It is a weekday afternoon in May, and a dozen young women are dabbing themselves with expensive creams, serums, and balms in the Glossier showroom, a tiny, light-filled beauty sanctuary on the sixth floor of an office building in downtown Manhattan. Even the cosmetics startup’s employees, whose dewy complexions match their millennial-pink jumpsuits, are participating.

Some of the women are here to shop for Boy Brow eyebrow gel and Balm Dotcom salve, but that’s not really the point of the space. As Glossier CEO Emily Weiss recently explained at the TechCrunch Disrupt conference, the women are present because they want to be a part of something. “While the sales are through the roof and defy all odds, what’s more interesting are the girls who come once a week because they want to feel the energy in the room,” Weiss declared. “I can’t say that about large beauty retailers.” The showroom is merely one of a dozen daily touch points, digital and physical, that Glossier has with its fans.

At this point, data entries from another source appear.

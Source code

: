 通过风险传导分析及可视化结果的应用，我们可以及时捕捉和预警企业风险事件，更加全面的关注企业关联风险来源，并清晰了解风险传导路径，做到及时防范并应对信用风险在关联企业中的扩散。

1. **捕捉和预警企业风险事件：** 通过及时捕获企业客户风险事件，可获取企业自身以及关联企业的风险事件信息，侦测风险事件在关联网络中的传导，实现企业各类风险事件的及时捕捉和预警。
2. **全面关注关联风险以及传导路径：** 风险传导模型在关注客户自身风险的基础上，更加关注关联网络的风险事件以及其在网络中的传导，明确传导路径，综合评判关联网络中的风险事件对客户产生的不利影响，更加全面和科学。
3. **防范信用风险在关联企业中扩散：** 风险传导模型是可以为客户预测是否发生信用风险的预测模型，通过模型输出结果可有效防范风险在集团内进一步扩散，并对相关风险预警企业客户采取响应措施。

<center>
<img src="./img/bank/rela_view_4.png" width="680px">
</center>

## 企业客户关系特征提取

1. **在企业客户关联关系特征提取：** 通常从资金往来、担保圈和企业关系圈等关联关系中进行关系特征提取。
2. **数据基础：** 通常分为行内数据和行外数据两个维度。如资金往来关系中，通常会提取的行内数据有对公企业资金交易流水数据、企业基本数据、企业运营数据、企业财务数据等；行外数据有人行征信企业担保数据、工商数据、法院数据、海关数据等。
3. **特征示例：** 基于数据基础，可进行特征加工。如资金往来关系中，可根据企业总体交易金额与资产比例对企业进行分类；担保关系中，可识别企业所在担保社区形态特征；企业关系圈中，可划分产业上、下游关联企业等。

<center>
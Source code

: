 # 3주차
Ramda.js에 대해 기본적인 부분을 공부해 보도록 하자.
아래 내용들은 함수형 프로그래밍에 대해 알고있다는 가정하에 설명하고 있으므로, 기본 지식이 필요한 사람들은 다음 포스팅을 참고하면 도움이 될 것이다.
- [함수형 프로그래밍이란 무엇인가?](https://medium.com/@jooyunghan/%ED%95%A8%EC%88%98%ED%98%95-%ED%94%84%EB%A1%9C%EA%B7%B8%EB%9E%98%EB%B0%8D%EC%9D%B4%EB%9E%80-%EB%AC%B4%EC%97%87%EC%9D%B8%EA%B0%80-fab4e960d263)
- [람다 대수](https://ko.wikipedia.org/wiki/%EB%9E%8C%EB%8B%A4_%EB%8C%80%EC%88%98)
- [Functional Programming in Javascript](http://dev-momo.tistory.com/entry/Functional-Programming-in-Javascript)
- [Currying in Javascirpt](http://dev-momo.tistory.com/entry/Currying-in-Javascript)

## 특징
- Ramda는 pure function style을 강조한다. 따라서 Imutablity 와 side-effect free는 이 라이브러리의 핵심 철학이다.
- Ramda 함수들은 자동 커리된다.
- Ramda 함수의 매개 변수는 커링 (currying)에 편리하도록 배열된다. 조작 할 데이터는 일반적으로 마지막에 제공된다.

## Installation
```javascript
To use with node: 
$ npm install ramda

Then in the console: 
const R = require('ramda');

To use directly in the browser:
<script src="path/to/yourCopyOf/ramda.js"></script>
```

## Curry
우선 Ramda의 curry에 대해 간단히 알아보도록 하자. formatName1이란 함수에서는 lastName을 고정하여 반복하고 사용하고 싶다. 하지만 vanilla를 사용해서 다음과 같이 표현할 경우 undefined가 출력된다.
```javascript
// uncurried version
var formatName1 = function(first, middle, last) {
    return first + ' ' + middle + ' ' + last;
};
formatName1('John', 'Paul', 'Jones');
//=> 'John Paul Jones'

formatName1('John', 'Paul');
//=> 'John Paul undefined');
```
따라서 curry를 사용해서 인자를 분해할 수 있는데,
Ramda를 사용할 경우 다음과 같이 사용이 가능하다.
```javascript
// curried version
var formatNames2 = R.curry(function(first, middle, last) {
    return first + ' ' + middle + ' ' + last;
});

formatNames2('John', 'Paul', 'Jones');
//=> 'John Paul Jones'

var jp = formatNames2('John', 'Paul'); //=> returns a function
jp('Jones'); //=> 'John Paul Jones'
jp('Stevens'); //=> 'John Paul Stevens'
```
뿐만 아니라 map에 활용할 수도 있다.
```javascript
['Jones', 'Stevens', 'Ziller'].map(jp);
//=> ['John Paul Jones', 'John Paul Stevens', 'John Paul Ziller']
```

That’s the future of retail, according to a new breed of startups that have embraced physical stores as places for “brand experiences” rather than mere sales. Consider Outdoor Voices, an athletic apparel brand that has gained a cultlike following among young, primarily female fitness enthusiasts. The company’s four stores are home base for gatherings like “dog jogs,” community yoga, and brunch parties. As CEO Tyler Haney explained at the TechCrunch event, its stores “are not about revenue, but community.”

A statement like that might induce eye rolls from a traditional retail executive. But it’s worth considering in a year when store closings are on pace to break a 20-year record. Macy’s (M), Sears (SHLD), J.C. Penney (JCP), Staples (SPLS), and Kmart are all shuttering stores this year. Payless, the Limited Stores, Wet Seal, MC Sports, Gander Mountain, and Rue21 declared bankruptcy in 2017. The retail landscape is so ugly that CEOs are issuing mea culpas about missing the e-commerce wave, as J. Crew’s chief recently did. “If I could go back 10 years, I might have done some things earlier,” Mickey Drexler conceded to the Wall Street Journal.

On the flip side is Amazon (AMZN), which marked its 20th anniversary as a publicly traded company amid the retail carnage. Famous for defying shareholder expectations to turn a quarterly profit, Amazon has watched its stock price soar since going public in 1997. The company is now worth about $473 billion; more than Walmart Stores, CVS Health, Walgreens, and Target combined. The behemoth has opened seven physical bookstores with plans for convenience, electronics, grocery, and home-goods shops.

In the middle of it all are the upstarts, among them Glossier, Outdoor Voices, Warby Parker, Harry’s, Bonobos, Rent the Runway, Everlane, and Cuyana. They are leveraging newly available real estate to experiment with boutiques, showrooms, and pop-up shops. Using physical spaces to build offline community has another advantage: It’s one place where Amazon doesn’t care to compete. The company’s sensor-packed Amazon Go convenience stores, set to open later this year, won’t even have cashiers. 

A version of this article appears in the June 15, 2017 issue of Fortune with the headline “You’ll Laugh! Cry! (Maybe Buy.).”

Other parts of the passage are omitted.